File formats for image conversion

Image conversion (from mrc or cryoSPARC particle files) requires both an image descriptor and capture apparatus metadata. The image descriptor defines the grids and scales to use to interpret the image and is usually constructed from base values.

Capture apparatus metadata, however, is expected to be delivered in either Starfile or CryoSparc format. Since these file formats are potentially quite loosely defined, here we discuss the exact formats currently supported.

Note that, regardless of format, we always expect that there will one CTF per image in the stack. Therefore, defocus information (and phase shift information, if present) need to be available for each captured image.

Starfile

We expect that the Starfile can be read by the starfile library and will return either a Pandas dataframe or a dictionary of string keys pointing to the Pandas dataframe.

If the dictionary is returned, we expect it to contain the keys optics and particles.
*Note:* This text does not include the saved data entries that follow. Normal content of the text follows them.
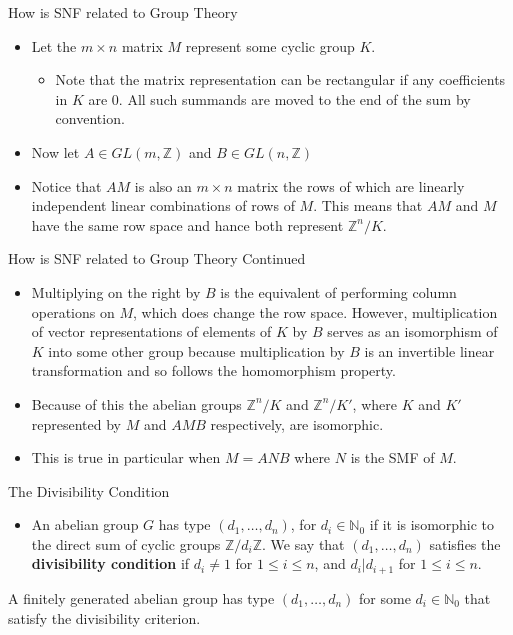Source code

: \documentclass{beamer}
\begin{document}
\begin{frame}{How is SNF related to Group Theory}
    \begin{itemize}
        \item Let the $m \times n$ matrix $M$ represent some cyclic group $K$.
        \begin{itemize}
            \item Note that the matrix representation can be rectangular if any coefficients in $K$ are 0. All such summands are moved to the end of the sum by convention.
        \end{itemize}
        \item Now let $A \in GL(m, \mathbb{Z})$ and $B \in GL(n, \mathbb{Z})$
        \item Notice that $AM$ is also an $m \times n$ matrix the rows of which are linearly independent linear combinations of rows of $M$. This means that $AM$ and $M$ have the same row space and hance both represent $\mathbb{Z}^n/K$.
    \end{itemize}
\end{frame}
\begin{frame}{How is SNF related to Group Theory Continued}
    \begin{itemize}
        \item Multiplying on the right by $B$ is the equivalent of performing column operations on $M$, which does change the row space. However, multiplication of vector representations of elements of $K$ by $B$ serves as an isomorphism of $K$ into some other group because multiplication by $B$ is an invertible linear transformation and so follows the homomorphism property.
        \item Because of this the abelian groups $\mathbb{Z}^n/K$ and $\mathbb{Z}^n/K'$, where $K$ and $K'$ represented by $M$ and $AMB$ respectively, are isomorphic.
        \item This is true in particular when $M = ANB$ where $N$ is the SMF of $M$.
    \end{itemize}
\end{frame}
\begin{frame}{The Divisibility Condition}
    \begin{itemize}
        \item An abelian group $G$ has type $(d_1,\ldots, d_n)$, for $d_i \in \mathbb{N}_0$ if it is isomorphic to the direct sum of cyclic groups $\mathbb{Z}/d_i\mathbb{Z}$. We say that $(d_1,\ldots, d_n)$ satisfies the \textbf{divisibility condition} if $d_i \neq 1$ for $1 \leq i \leq n$, and $d_i|d_{i+1}$ for $1 \leq i \leq n$.
    \end{itemize}
    \begin{Theorem}
        A finitely generated abelian group has type $(d_1,\ldots, d_n)$ for some $d_i \in \mathbb{N}_0$ that satisfy the divisibility criterion.
    \end{Theorem}
\end{frame}
\end{document}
These two dataframes will be joined together on the rlnOpticsGroup field.

Any valid Starfile must contain at least the Voltage and SphericalAberration fields.

ReLion-formatted

For an example of a supported ReLion-formatted file, see the relion_style_particles.star file in the test/data directory of the CryoLike github repository.
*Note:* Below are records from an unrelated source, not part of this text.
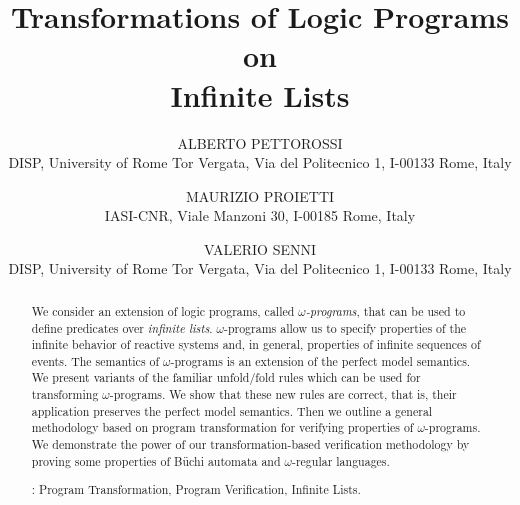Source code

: \documentclass[english]{tlp}
\begin{document}
\thispagestyle{empty}

\long{}


\title[Transformations of Logic Programs on Infinite
Lists] {Transformations of Logic Programs on\\ Infinite Lists}

\author[A. Pettorossi, M. Proietti, and V. Senni]
{ALBERTO PETTOROSSI\\
DISP, University of Rome Tor Vergata,
Via del Politecnico 1, I-00133 Rome, Italy\\
 \and
MAURIZIO PROIETTI\\
IASI-CNR, Viale Manzoni 30, I-00185 Rome, Italy\\
 \and
VALERIO SENNI\\
DISP, University of Rome Tor Vergata,
Via del Politecnico 1, I-00133 Rome, Italy\\
 }

\pagerange{\pageref{firstpage}--\pageref{lastpage}}
  \setcounter{page}{1}

\maketitle

\label{firstpage}

\maketitle
\begin{abstract}
We consider an extension of logic
programs, called {\em $\omega$-programs}, that can be used to define predicates
over {\em infinite lists}. 
\mbox{$\omega$-programs} allow us to specify properties of the 
infinite behavior of
reactive systems and, in general, properties of infinite sequences of events. 
The  semantics of \mbox{$\omega$-programs} is
an extension of the perfect model semantics. 
We present variants of the familiar unfold/fold rules which can be
used for transforming $\omega$-programs. We show that these new rules are correct, that is,
their application preserves the perfect model semantics. 
Then we outline a general methodology based on program transformation
for verifying properties of $\omega$-programs.
We demonstrate the power of our transformation-based verification methodology
by proving some properties of B\"uchi automata and \mbox{$\omega$-regular} languages.

\smallskip

: Program Transformation, Program Verification, Infinite Lists.
\end{abstract}
\end{document}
This format is specifically used for “indexed” metadata files, where the single Starfile describes a large number of particle images which may be found in other files across the filesystem.

We expect ReLion-formatted Starfiles to define optics and particles sections which can be joined on the rlnOpticsGroup column. Once this join is done, we will read all fields from the result. (Note that any leading rln or _rln will be stripped from the field names.)

The following fields MUST be defined:

  • DefocusU

  • DefocusV

  • DefocusAngle

  • SphericalAberration

  • Voltage

The following fields will be given default values or ignored, if missing:

  • PhaseShift – defaults to 0 if missing

  • AmplitudeContrast – defaults to 0.1 if missing

  • AngleRot – ignored if not present

  • AngleTilt – ignored if not present

  • AnglePsi – ignored if not present

  • CtfBfactor – defaults to 0 if missing

  • CtfScalefactor – defaults to 1 if missing

  • ImagePixelSize – size of pixels in the image

Any other field will be ignored.

We expect every row to consist of entries of the form:

000001@filename.mrcs    [fields...]

where 000001 (the part before the @ sign) indicates the 1-based index of the image within the MRC file, and filename.mrcs (the part after the @ sign) indicates the source MRC file. The parameters passed to the image conversion function will determine how the mrc filename is interpreted: if a folder parameter is passed, we will take only the filename (ignoring any path) and look for the file within the specified directory; otherwise we will keep the path from the Starfile and assume it is a valid relative path from the working directory (where the script was called).

Non-ReLion-formatted

We also support a more generic Starfile format. The same basic conditions (must be readable as a Pandas dataframe or dictionary of dataframes with optics and particles keys) apply. However, instead of trying to parse the remaining rows, we simply treat the rows as a list of metadata values to be applied in sequence to images from an MRC file.

This is the format expected in the convert_particle_stacks_from_paired_star_and_mrc_files() wrapper (see the image conversion documentation).

The expected fields are the same as for the ReLion case, above, except that we will ignore the AngleRot, AngleTilt, AnglePsi, and ImagePixelSize fields in this case, even if they are present.

CryoSPARC

CryoSparc files do not require a special library to read; they are assumed to be implemented as Numpy array files. We expect the following fields to be defined:

  • ctf/df1_A as the “DefocusU”

  • ctf/df2_A as the “DefocusV”

  • ctf/df_angle_rad as the defocus angle

  • ctf/cs_mm as the spherical aberration value (note that this is assumed to be the same for all described images)

  • ctf/accel_kv as the voltage value (assumed consistent for all images)

  • ctf/amp_constrast as the amplitude contrast (assumed consistent for all images)

  • ctf/phase_shift_rad as the phase shift value

With internal index

If the CryoSparc file defines an internal index of particle files, we will also look for the following fileds:

  • blob/path: defines the path to the MRC file containing each particle image

  • blob/idx: states the index, within the MRC file, of the image being described

  • blob/psize_A: optional. If defined, states the pixel size of the image

Note that all these values are being read by the same index. So for an indexed CryoSparc file, looking at index i, we would expect:

  • ctf/df1_A[i] to give the defocus U value for that image

  • ctf/phase_shift_rad[i] to give the phase shift value for that image

  • blob/path[i] to be the path to the MRC file storing that particle image

  • blob/idx[i] to be the index within blob/path[i] of that image

etc.

Without internal index

If the internal index fields are not present, we assume that the records are correctly-ordered descriptors of the images in the MRC files in the job directory. See the image conversion documentation for more details (convert_particle_stacks_from_cryosparc_job_directory()).